A few moments investigation will show you that there is a big range in terms of final price for a tiny house. You see people claim to have built a tiny house for anywhere from $5,000 to $100,000. For those on the cheaper end- at first I gave them the benefit of the doubt. But once we starting building our own house, I started to see the true costs. They shouldn't be ignored or forgotten if you are embarking on your own tiny house journey.
Remember that saying "time is money" ? Well it is. Don't sell yourself short by not factoring that in. This becomes particularly important when your tiny house build gets in the way of your "real" job. We knew we didn't have a lot of money to spend on our build, $20,000 dollars to be exact (read about the budget here). So we made up the gap between what we wanted in a tiny house and what we could afford by using recycled and reclaimed materials. But THIS TOOK TIME! This whole wall took two days to put together.
Other People's Time
Lots of people who have visited our home are impressive by the fact that we built it ourselves. Then they ask how much it cost and in the same breath confess they want to have their tiny house built for them and they want to spend about the same that we did! I have since learned not to laugh in their faces. If you don't have the skills to build a tiny house yourself, be prepared to pay big money for the materials and TIME (plus a markup) for someone else to do the dirty work. In all honestly, the margins are so low that after you consider a tiny house builders insurance, tools, workers, build site, utilities, and other business things, you're probably still getting a good deal, even if it's much more than the $20,000 you are willing to pay. All I'm saying is there are no shortcuts- a tiny house is just like a regular house in terms of labour costs. You can't avoid it.

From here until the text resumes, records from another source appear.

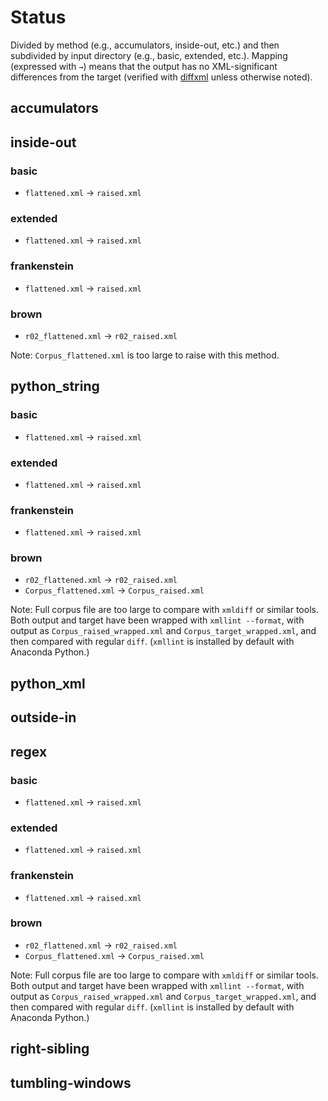 # Status

Divided by method (e.g., accumulators, inside-out, etc.) and then subdivided by input directory (e.g., basic, extended, etc.). Mapping (expressed with `→`) means that the output has no XML-significant differences from the target (verified with [diffxml](https://sourceforge.net/projects/diffxml/files/diffxml/) unless otherwise noted). 

## accumulators

## inside-out

### basic

* `flattened.xml` → `raised.xml`

### extended

* `flattened.xml` → `raised.xml`

### frankenstein

* `flattened.xml` → `raised.xml`

### brown

* `r02_flattened.xml` → `r02_raised.xml`

Note: `Corpus_flattened.xml` is too large to raise with this method.

## python_string

### basic

* `flattened.xml` → `raised.xml`

### extended

* `flattened.xml` → `raised.xml`

### frankenstein

* `flattened.xml` → `raised.xml`

### brown

* `r02_flattened.xml` → `r02_raised.xml`
* `Corpus_flattened.xml` → `Corpus_raised.xml`

Note: Full corpus file are too large to compare with `xmldiff` or similar tools. Both output and target have been wrapped with `xmllint --format`, with output as `Corpus_raised_wrapped.xml` and `Corpus_target_wrapped.xml`, and then compared with regular `diff`. (`xmllint` is installed by default with Anaconda Python.)

## python_xml

## outside-in

## regex

### basic

* `flattened.xml` → `raised.xml`

### extended

* `flattened.xml` → `raised.xml`

### frankenstein

* `flattened.xml` → `raised.xml`

### brown

* `r02_flattened.xml` → `r02_raised.xml`
* `Corpus_flattened.xml` → `Corpus_raised.xml`

Note: Full corpus file are too large to compare with `xmldiff` or similar tools. Both output and target have been wrapped with `xmllint --format`, with output as `Corpus_raised_wrapped.xml` and `Corpus_target_wrapped.xml`, and then compared with regular `diff`. (`xmllint` is installed by default with Anaconda Python.)

## right-sibling

## tumbling-windows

Depending on where you are, how cheap you are and what standard of tiny house you want to build, there is a range in cost for materials. But if a tiny house owner is bragging they spent $5,000 on their whole build for materials, they are leaving some part of the story out. And if they are cutting serious corners, well all bets are off on comparing budgets. Just take plywood for example. We tried to cheap out once we saw the cost of one sheet of ply at Bunnings Warehouse. We bought the thinnest stuff that would do the job, secured it and didn't like the idea of living in a bouncy castle (read about our shenanigans here). So we had to go back and buy more! If we had done our research and had understood the cost, we could have found a better deal and budgeted to spend the money for the thickest plywood in order to avoid buying it twice (not to mention the gas).
Patrick came to New Zealand with ZERO tools. He felt like a fish out of water. He used to own every tool imaginable from suitcase welders to his own forklift but had to leave it all behind. If I had known how many tools we would need for the build, I would have said absolutely not. Luckily Pat used all the tools again after the build (except for a few which we sold), but for some the only time these tools will be put to work will be during the build. Read about the essential tools you need to build a tiny house here.

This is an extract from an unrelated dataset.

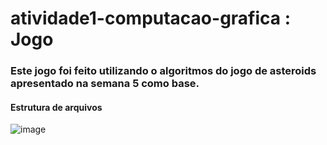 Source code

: # atividade1-computacao-grafica : Jogo 

### Este jogo foi feito utilizando o algoritmos do jogo de asteroids apresentado na semana 5 como base.

#### Estrutura de arquivos 

![image](https://user-images.githubusercontent.com/70021084/139538921-5720171e-3ecd-4560-bfc5-50c7f1fb4b45.png)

So don't forget to budget these into your budget. Luckily you don't need them all at the same time, so it's a bit easier to stomach if you buy as you build.
Oh the wonder of the cost of a New Zealand tiny house trailer. If we hadn't found a tiny house trailer for $3,000 dollars- we wouldn't be in a tiny house right now. This was by far the most difficult item to source and the most expensive item we purchased for our build. Sure you could get a flimsy one, a cheap one, small one or even a wooden trailer (seriously), but you will just encounter problems down the road (pun intended- you don't want your tiny house to end up down the road while you are trying to tow it in the other direction). It's worth the splurge- but also be realistic with your budget. In New Zealand it isn't out of the ordinary for the trailer to be half your budget. Check out the first blog we did regarding the purchase of our trailer.
SAFE ways to save on a trailer: If you are getting it custom made, don't get it galvanised, paint it with rust proof paint. Tell them you will source your own wheels. Opt for a reasonable sized trailer, you don't need to max out the dimensions to have a comfortable home (remember it's supposed to be TINY). Keep your build weight WAY down and settle for a two axel trailer. It's hard to do and you need some creative building skills, but you will save on the trailer.
When we started seriously talking about building our tiny house, we lived in a tiny uni flat with barely any yard and no parking. We found a place to build our tiny house about two days before it was delivered. Talk about cutting it close! We paid $150 dollars a month for a locked paddock that we could access on the weekends and holidays. I think we got a great deal! The downside was there was no electricity so we bought a generator and compressor (more money!). We added this cost to our budget, although when we first starting thinking about the build we didn't consider it.
If you are in the planning stages for your tiny house, don't forget these hidden costs. They could be the difference between completing your build on time or helping you to stay on budget.